• Directions for this task
For this exercise, report every line of the material that includes "tokenId".

Start of Input for this task

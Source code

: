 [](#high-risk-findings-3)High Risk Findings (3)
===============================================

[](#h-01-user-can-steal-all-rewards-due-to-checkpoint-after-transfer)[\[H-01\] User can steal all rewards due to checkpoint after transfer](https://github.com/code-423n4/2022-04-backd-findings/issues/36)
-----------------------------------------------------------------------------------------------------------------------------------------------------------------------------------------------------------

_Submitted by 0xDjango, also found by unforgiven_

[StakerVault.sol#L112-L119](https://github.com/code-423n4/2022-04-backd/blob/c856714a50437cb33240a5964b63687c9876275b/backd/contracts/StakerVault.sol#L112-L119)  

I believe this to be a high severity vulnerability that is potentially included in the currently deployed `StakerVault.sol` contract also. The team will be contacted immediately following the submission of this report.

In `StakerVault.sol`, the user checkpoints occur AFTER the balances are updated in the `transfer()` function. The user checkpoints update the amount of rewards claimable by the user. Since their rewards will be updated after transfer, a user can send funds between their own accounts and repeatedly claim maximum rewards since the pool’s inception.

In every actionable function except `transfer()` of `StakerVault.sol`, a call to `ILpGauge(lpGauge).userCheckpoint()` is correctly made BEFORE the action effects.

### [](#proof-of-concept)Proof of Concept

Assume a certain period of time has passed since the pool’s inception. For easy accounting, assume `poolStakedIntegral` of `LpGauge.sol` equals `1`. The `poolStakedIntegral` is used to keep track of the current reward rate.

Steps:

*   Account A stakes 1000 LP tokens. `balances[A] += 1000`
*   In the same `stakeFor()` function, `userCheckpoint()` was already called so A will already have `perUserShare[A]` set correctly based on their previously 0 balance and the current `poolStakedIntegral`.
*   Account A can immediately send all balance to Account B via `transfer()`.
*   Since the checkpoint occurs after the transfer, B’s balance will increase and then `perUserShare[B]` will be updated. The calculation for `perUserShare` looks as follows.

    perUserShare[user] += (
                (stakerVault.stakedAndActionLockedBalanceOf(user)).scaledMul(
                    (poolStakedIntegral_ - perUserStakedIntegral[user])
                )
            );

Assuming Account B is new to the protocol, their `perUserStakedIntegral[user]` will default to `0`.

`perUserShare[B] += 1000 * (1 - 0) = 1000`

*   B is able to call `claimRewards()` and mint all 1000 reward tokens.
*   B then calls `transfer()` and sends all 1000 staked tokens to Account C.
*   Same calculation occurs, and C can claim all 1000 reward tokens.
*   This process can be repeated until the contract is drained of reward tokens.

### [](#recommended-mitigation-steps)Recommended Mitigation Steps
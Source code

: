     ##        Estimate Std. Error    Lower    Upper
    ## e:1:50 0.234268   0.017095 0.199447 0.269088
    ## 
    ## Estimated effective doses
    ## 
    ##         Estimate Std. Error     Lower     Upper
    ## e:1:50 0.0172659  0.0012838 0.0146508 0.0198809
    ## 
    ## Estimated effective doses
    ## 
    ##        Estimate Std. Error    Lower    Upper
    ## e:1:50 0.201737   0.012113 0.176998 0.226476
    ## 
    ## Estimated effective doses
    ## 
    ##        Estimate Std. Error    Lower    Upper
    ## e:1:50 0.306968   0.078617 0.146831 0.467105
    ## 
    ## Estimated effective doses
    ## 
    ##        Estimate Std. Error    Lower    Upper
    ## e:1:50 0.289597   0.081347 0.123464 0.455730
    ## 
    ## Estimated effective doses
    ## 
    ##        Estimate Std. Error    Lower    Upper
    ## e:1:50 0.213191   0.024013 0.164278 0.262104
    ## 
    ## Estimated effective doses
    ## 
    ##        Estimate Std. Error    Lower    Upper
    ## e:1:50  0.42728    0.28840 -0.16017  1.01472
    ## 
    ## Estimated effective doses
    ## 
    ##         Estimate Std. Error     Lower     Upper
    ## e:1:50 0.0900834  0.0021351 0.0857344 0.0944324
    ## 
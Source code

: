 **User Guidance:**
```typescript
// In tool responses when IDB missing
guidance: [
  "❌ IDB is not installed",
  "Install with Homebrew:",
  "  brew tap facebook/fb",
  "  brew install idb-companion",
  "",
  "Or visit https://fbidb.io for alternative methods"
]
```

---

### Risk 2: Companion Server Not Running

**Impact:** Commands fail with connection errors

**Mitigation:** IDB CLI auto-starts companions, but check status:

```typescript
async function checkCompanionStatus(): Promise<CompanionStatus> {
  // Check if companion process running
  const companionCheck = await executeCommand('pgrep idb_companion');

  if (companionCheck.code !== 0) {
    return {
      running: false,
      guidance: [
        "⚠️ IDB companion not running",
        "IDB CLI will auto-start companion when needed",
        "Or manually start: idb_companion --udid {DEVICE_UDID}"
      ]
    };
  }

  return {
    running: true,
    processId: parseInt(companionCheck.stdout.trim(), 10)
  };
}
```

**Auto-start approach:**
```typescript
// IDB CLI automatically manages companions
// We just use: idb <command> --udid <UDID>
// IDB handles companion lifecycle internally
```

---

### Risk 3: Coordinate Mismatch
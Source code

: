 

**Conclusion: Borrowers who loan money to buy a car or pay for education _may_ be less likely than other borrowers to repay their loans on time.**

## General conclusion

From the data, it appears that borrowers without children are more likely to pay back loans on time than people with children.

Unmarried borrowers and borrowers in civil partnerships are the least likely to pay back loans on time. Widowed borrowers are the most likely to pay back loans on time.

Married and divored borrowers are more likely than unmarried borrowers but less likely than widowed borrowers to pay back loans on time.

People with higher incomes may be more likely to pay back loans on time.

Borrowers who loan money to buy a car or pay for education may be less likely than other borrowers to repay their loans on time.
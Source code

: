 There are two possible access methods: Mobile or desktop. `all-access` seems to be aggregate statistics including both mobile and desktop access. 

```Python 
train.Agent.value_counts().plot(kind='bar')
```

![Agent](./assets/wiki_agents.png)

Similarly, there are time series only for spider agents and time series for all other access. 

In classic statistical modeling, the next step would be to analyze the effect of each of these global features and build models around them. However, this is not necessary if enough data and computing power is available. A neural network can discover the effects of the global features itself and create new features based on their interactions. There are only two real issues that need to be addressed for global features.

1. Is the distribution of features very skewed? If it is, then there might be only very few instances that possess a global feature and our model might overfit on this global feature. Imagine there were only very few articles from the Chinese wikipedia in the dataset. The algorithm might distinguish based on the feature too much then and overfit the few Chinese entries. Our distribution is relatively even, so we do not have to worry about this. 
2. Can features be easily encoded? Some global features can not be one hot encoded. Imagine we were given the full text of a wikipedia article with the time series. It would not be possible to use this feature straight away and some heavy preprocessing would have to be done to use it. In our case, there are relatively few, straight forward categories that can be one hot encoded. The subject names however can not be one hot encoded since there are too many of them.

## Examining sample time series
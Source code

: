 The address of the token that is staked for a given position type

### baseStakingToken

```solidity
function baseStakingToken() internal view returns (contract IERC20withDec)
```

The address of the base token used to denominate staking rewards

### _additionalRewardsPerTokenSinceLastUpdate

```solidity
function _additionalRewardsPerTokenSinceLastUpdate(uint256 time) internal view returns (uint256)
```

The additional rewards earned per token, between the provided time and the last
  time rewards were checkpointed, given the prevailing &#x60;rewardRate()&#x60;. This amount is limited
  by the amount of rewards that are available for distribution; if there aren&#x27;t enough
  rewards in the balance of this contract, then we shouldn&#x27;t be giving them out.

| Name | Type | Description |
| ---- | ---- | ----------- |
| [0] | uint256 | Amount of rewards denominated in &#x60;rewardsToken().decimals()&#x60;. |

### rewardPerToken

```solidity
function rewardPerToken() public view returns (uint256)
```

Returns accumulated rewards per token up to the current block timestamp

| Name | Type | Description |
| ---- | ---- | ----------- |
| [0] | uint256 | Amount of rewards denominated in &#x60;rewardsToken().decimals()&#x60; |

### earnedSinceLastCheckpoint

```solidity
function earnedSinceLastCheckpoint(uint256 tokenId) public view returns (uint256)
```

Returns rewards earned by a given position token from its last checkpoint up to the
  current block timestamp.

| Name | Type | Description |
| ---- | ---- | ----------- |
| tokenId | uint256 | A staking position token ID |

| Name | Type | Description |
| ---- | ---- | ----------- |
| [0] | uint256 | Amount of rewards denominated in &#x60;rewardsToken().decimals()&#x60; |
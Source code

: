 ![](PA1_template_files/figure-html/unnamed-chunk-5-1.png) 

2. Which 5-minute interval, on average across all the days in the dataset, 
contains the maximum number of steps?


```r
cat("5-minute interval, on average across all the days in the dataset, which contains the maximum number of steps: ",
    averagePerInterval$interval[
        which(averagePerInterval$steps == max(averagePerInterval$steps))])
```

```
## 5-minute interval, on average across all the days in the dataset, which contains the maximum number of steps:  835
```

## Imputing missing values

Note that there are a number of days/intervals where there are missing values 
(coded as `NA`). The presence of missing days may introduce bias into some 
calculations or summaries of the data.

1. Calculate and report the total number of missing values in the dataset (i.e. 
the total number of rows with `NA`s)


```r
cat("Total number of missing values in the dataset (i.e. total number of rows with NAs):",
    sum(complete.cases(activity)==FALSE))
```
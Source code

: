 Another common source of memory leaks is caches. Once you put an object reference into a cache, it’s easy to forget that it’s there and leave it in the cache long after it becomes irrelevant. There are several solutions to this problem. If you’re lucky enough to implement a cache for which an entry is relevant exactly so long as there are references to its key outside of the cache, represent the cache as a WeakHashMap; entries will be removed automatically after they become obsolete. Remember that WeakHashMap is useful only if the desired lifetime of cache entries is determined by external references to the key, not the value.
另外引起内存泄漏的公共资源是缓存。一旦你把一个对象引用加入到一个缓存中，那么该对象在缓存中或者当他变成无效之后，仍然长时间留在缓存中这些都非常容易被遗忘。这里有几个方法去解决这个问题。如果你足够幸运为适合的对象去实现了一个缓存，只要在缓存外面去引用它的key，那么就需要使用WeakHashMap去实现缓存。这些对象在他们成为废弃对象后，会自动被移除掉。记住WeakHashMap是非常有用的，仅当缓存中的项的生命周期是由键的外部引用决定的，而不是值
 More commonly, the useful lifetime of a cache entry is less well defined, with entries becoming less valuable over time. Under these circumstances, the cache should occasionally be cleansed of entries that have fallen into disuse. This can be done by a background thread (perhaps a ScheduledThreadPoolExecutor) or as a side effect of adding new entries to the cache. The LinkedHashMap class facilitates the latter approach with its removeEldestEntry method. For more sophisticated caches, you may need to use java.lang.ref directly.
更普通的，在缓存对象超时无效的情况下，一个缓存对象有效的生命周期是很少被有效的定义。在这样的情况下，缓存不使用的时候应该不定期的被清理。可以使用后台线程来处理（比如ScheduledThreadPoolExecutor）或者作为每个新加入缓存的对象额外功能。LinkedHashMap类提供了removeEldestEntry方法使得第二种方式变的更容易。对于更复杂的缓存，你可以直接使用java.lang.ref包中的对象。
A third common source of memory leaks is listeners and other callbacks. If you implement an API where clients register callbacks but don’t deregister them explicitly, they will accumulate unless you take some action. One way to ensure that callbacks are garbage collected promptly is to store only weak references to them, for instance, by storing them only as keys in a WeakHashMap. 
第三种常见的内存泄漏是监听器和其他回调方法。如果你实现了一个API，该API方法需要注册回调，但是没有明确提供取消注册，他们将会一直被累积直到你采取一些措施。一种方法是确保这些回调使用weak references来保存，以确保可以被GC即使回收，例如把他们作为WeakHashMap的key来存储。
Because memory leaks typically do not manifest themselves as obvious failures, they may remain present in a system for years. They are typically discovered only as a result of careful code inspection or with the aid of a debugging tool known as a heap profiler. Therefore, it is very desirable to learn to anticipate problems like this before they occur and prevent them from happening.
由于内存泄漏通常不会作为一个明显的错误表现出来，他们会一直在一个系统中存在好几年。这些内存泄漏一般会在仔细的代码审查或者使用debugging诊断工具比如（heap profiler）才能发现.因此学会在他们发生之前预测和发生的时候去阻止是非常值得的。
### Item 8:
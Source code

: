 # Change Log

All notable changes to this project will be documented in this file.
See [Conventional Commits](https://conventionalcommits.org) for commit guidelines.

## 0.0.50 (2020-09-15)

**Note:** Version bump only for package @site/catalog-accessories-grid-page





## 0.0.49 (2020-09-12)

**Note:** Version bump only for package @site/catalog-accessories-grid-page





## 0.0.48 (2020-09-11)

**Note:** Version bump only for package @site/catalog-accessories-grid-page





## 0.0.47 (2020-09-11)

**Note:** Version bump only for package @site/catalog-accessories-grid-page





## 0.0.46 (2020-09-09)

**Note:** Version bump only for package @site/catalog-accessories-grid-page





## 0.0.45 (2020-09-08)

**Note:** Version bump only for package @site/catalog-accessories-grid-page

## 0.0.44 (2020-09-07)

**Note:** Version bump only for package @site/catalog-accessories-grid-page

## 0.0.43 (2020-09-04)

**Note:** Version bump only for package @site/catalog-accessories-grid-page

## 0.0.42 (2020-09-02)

End of Input for this task

• Answer for the task
function earnedSinceLastCheckpoint(uint256 tokenId) public view returns (uint256)
| tokenId | uint256 | A staking position token ID |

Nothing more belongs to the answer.